## Your objective:
Every line containing "撕扇子作千金一笑" should be identified and copied from the data below.

## Materials provided:
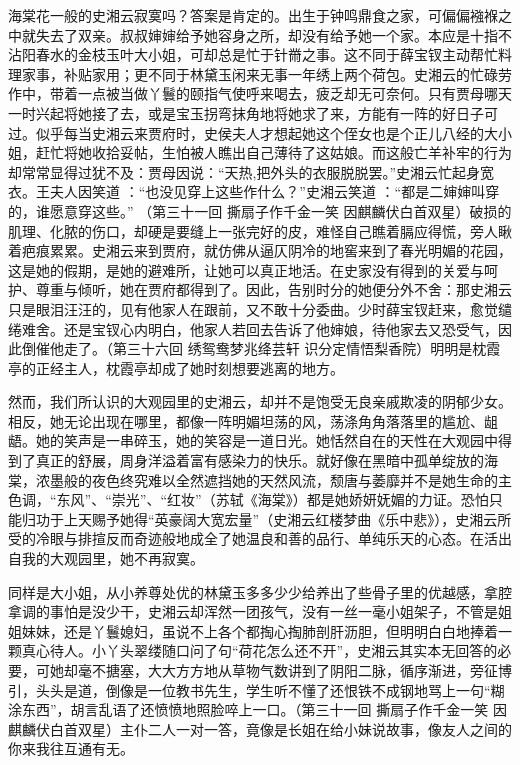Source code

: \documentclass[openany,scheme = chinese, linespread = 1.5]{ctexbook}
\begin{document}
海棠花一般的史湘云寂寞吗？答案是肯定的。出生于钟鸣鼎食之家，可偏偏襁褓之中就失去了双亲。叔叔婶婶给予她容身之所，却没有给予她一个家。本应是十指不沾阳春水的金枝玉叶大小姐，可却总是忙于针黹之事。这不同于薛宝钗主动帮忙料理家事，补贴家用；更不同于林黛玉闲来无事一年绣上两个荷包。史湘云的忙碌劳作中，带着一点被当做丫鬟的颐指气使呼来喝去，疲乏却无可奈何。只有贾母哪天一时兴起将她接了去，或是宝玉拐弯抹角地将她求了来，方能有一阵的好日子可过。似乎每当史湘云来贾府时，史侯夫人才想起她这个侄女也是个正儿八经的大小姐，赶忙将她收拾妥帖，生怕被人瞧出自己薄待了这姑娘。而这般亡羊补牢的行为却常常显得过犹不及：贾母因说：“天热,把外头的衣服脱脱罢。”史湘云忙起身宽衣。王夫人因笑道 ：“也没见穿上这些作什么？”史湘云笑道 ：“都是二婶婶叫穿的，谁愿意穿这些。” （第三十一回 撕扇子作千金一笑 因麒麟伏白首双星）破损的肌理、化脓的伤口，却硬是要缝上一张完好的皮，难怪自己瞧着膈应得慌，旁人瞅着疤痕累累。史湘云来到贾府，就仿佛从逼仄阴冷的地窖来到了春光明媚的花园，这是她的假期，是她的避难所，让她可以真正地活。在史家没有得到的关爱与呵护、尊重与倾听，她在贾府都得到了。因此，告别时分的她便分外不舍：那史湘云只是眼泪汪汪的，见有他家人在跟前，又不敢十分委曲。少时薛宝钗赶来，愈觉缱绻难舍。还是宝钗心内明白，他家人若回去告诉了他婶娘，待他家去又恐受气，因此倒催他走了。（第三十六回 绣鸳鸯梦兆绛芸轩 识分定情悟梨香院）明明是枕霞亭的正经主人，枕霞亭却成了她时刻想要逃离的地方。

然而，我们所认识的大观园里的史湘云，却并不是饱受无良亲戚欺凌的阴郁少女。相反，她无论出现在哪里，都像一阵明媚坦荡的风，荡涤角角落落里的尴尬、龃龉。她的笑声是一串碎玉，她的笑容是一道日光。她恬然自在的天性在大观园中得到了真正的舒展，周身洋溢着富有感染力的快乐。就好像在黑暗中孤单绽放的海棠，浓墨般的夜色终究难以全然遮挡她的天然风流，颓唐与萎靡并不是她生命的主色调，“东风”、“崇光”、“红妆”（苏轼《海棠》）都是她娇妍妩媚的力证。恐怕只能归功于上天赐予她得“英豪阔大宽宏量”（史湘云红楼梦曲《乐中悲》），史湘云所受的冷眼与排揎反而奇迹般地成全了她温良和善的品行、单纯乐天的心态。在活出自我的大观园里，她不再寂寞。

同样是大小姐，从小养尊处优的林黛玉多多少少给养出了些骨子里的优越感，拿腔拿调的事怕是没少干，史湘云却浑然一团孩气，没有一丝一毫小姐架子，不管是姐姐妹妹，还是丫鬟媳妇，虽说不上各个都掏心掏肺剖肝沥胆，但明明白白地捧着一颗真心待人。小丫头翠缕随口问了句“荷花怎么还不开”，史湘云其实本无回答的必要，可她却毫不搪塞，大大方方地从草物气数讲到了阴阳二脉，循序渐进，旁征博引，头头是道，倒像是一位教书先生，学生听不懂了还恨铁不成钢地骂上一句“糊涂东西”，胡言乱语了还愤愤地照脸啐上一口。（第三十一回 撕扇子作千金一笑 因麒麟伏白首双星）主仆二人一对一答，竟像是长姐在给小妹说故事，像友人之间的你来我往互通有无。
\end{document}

## Exercise output:
海棠花一般的史湘云寂寞吗？答案是肯定的。出生于钟鸣鼎食之家，可偏偏襁褓之中就失去了双亲。叔叔婶婶给予她容身之所，却没有给予她一个家。本应是十指不沾阳春水的金枝玉叶大小姐，可却总是忙于针黹之事。这不同于薛宝钗主动帮忙料理家事，补贴家用；更不同于林黛玉闲来无事一年绣上两个荷包。史湘云的忙碌劳作中，带着一点被当做丫鬟的颐指气使呼来喝去，疲乏却无可奈何。只有贾母哪天一时兴起将她接了去，或是宝玉拐弯抹角地将她求了来，方能有一阵的好日子可过。似乎每当史湘云来贾府时，史侯夫人才想起她这个侄女也是个正儿八经的大小姐，赶忙将她收拾妥帖，生怕被人瞧出自己薄待了这姑娘。而这般亡羊补牢的行为却常常显得过犹不及：贾母因说：“天热,把外头的衣服脱脱罢。”史湘云忙起身宽衣。王夫人因笑道 ：“也没见穿上这些作什么？”史湘云笑道 ：“都是二婶婶叫穿的，谁愿意穿这些。” （第三十一回 撕扇子作千金一笑 因麒麟伏白首双星）破损的肌理、化脓的伤口，却硬是要缝上一张完好的皮，难怪自己瞧着膈应得慌，旁人瞅着疤痕累累。史湘云来到贾府，就仿佛从逼仄阴冷的地窖来到了春光明媚的花园，这是她的假期，是她的避难所，让她可以真正地活。在史家没有得到的关爱与呵护、尊重与倾听，她在贾府都得到了。因此，告别时分的她便分外不舍：那史湘云只是眼泪汪汪的，见有他家人在跟前，又不敢十分委曲。少时薛宝钗赶来，愈觉缱绻难舍。还是宝钗心内明白，他家人若回去告诉了他婶娘，待他家去又恐受气，因此倒催他走了。（第三十六回 绣鸳鸯梦兆绛芸轩 识分定情悟梨香院）明明是枕霞亭的正经主人，枕霞亭却成了她时刻想要逃离的地方。
同样是大小姐，从小养尊处优的林黛玉多多少少给养出了些骨子里的优越感，拿腔拿调的事怕是没少干，史湘云却浑然一团孩气，没有一丝一毫小姐架子，不管是姐姐妹妹，还是丫鬟媳妇，虽说不上各个都掏心掏肺剖肝沥胆，但明明白白地捧着一颗真心待人。小丫头翠缕随口问了句“荷花怎么还不开”，史湘云其实本无回答的必要，可她却毫不搪塞，大大方方地从草物气数讲到了阴阳二脉，循序渐进，旁征博引，头头是道，倒像是一位教书先生，学生听不懂了还恨铁不成钢地骂上一句“糊涂东西”，胡言乱语了还愤愤地照脸啐上一口。（第三十一回 撕扇子作千金一笑 因麒麟伏白首双星）主仆二人一对一答，竟像是长姐在给小妹说故事，像友人之间的你来我往互通有无。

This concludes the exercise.